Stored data
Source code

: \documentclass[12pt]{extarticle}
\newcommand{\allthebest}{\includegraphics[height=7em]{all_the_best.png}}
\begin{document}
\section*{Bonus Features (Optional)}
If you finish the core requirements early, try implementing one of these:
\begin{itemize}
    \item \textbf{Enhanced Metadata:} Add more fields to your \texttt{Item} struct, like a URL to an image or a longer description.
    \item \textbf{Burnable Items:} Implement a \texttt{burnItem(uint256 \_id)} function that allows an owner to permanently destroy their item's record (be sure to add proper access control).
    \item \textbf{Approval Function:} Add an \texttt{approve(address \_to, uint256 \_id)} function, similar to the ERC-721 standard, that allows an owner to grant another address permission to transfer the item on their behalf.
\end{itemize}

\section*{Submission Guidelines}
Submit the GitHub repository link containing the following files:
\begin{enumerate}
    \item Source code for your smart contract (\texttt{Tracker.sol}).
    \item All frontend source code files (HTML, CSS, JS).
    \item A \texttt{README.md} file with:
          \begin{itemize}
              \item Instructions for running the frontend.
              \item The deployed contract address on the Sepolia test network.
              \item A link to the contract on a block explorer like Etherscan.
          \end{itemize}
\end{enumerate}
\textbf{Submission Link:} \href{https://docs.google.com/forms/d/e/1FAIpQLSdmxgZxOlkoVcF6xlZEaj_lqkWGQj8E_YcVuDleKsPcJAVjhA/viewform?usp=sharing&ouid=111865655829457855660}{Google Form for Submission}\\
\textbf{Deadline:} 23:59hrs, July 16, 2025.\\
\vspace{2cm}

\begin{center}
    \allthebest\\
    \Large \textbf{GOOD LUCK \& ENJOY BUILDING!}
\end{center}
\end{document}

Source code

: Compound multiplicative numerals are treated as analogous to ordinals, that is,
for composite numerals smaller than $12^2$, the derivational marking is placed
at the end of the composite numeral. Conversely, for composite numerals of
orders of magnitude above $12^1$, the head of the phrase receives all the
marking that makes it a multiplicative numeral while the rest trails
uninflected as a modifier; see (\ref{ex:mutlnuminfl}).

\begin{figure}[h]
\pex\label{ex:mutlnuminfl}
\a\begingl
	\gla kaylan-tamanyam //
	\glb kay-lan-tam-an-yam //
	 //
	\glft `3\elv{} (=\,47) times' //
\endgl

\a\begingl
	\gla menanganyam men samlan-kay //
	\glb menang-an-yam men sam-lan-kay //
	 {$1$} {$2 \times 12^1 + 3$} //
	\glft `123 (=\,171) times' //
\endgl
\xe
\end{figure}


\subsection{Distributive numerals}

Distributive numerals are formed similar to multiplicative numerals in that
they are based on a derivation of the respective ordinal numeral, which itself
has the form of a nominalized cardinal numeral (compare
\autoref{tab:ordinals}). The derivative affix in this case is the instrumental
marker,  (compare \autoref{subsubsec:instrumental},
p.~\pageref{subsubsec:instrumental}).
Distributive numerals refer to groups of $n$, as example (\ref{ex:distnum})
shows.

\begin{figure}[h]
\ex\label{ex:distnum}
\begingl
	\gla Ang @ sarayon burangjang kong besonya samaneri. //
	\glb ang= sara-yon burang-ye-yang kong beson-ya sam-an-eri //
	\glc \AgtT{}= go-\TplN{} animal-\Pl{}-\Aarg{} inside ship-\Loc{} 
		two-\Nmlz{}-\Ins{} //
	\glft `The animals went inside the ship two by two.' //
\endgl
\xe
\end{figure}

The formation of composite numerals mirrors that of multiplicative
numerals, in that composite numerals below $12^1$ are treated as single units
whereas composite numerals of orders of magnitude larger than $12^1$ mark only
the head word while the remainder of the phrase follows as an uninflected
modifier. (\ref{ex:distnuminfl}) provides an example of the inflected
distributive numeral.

▶ _Task instructions_
Transcribe only what runs from the line with "whereas composite numerals" to the last line above, keeping every line exactly as written.

▶ _Result below_
whereas composite numerals of orders of magnitude larger than $12^1$ mark only
the head word while the remainder of the phrase follows as an uninflected
modifier. (\ref{ex:distnuminfl}) provides an example of the inflected
distributive numeral.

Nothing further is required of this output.